INSERT IGNORE INTO for Rowstores on MemSQL 7.1

ymonye · October 28, 2020, 7:45pm

Hi all,

I’m using the INSERT IGNORE INTO statement to insert data while ignoring duplicate pre-existing information, into a Rowstore table. Below is how the table was created:

CREATE TABLE IF NOT EXISTS rs_list (id CHAR(42), name TEXT, type1 TEXT, type2 TEXT, type3 TEXT, type4 TEXT, type5 TEXT, SHARD KEY (id, name, type1, type2, type3, type4, type5), UNIQUE KEY (id, name, type1, type2, type3, type4, type5));

This used to work fine in versions of MemSQL prior to 7.1, yet noticed today these tables are still showing duplicate data (where each column matches the column of another row). Is there a revised method of creating Rowstore tables to fully support the INSERT IGNORE INTO command?

Also, has this or something similar been introduced to ColumnStores / Singlestores? I’d previously asked back in March of this year, as our operations would greatly benefit from running these outside of RowStores & freeing up tons of needed RAM.

Thanks!
Nick

adam · November 3, 2020, 5:27pm

Hi,

I likely need to see some example data. insert… ignore won’t insert duplicate data (it will ignore the duplicate key error though).

Insert ignore support for columnstore tables is coming in 7.3.

-Adam

sumanamara2020 · December 5, 2020, 7:02am

Try this:
INSERT INTO retweets_counter(user_id, num_retweets)
SELECT tweet::retweeted_user_id, 1
FROM batch
WHERE tweet::retweeted_user_id is not null;
ON DUPLICATE KEY UPDATE user_id = values(user_id);

Not sure if this is what you want though.

ymonye · December 9, 2020, 6:07am

Thanks @adam and @sumanamara2020.

Basically what I am trying to do, if my table has the following information:

id: "John", type1: "Atlanta", type2: "Georgia", type3: "Southeast", type4: "USA", type5: "North America"

I’d like to insert new rows into my table without creating duplicate entries for rows where all of the columns match.

If the next data I’m inserting is the below, for Sarah who lives in California (while there’s no other row that exists matching her information), it I’d expect it to write to the table with no problems:

id: "Sarah", type1: "San Diego", type2: "California", type3: "Southwest", type4: "USA", type5: "North America"

Now if I receive the same data as the previous “John” data, with all of the columns matching, and attempt to write it to the table, I would like MemSQL to instead ignore and not create a duplicate row:

id: "John", type1: "Atlanta", type2: "Georgia", type3: "Southeast", type4: "USA", type5: "North America"

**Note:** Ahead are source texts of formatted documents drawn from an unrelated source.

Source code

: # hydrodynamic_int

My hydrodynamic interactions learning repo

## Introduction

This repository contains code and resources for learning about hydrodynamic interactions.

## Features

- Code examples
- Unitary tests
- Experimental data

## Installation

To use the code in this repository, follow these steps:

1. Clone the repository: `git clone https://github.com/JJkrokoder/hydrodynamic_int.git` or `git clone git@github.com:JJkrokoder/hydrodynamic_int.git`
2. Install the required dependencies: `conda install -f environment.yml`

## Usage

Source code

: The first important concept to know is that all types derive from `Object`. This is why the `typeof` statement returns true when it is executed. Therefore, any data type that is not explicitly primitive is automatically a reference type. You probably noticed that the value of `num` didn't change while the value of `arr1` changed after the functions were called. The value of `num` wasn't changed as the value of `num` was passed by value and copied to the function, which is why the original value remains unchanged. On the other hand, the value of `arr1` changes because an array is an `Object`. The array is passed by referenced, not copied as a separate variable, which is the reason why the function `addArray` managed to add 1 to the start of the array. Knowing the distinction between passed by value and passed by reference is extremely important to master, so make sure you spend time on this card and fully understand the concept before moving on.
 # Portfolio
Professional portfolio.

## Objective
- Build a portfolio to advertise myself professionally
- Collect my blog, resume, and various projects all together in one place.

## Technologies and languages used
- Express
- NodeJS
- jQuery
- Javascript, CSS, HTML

I guess this is where I was confused with the “INSERT IGNORE INTO” query, as I’d believed it would ignore writing a new row if the data matched all of the columns of a pre-existing row. Now if I were to insert the same data with one of the columns different, for example, “Jack” instead of “John”, then yes, I’d expect MemSQL to write a new row:

id: "Jack", type1: "Atlanta", type2: "Georgia", type3: "Southeast", type4: "USA", type5: "North America"

adam · December 11, 2020, 7:04pm

Hi ymonye

You have a unique key on all the columns of your table correct (like in your table DDL above)? In that case INSERT… IGNORE should do what you want. A duplicate row will trigger a duplicate key error for the unique key with all columns in and INSERT… IGNORE will ignore that error (so the row won’t be inserted).

If I had to guess there is some subtle different in the two rows the look to be duplicates (could be white space or possibly odd utf8 character set differences). You may want to check select length(col) or select md5(col) and see if they are really the same.

ymonye · March 6, 2021, 4:33pm

Hi Adam,

I’m marking this one as resolved, as I figured out my issue. A lot of the rows of data I was using for my “INSERT IGNORE” included NULL data, and I learned below that NULL data was still identified as unique data. Those nulls were replaced with “N/A” strings.

adam · March 8, 2021, 3:08pm

Thanks for the update. That is correct, NULLs in MySQL/Singlestore don’t trigger unique key errors. This is a source of some confusion as different databases have different behaviors - though I believe our behavior is ANSI standard.

-Adam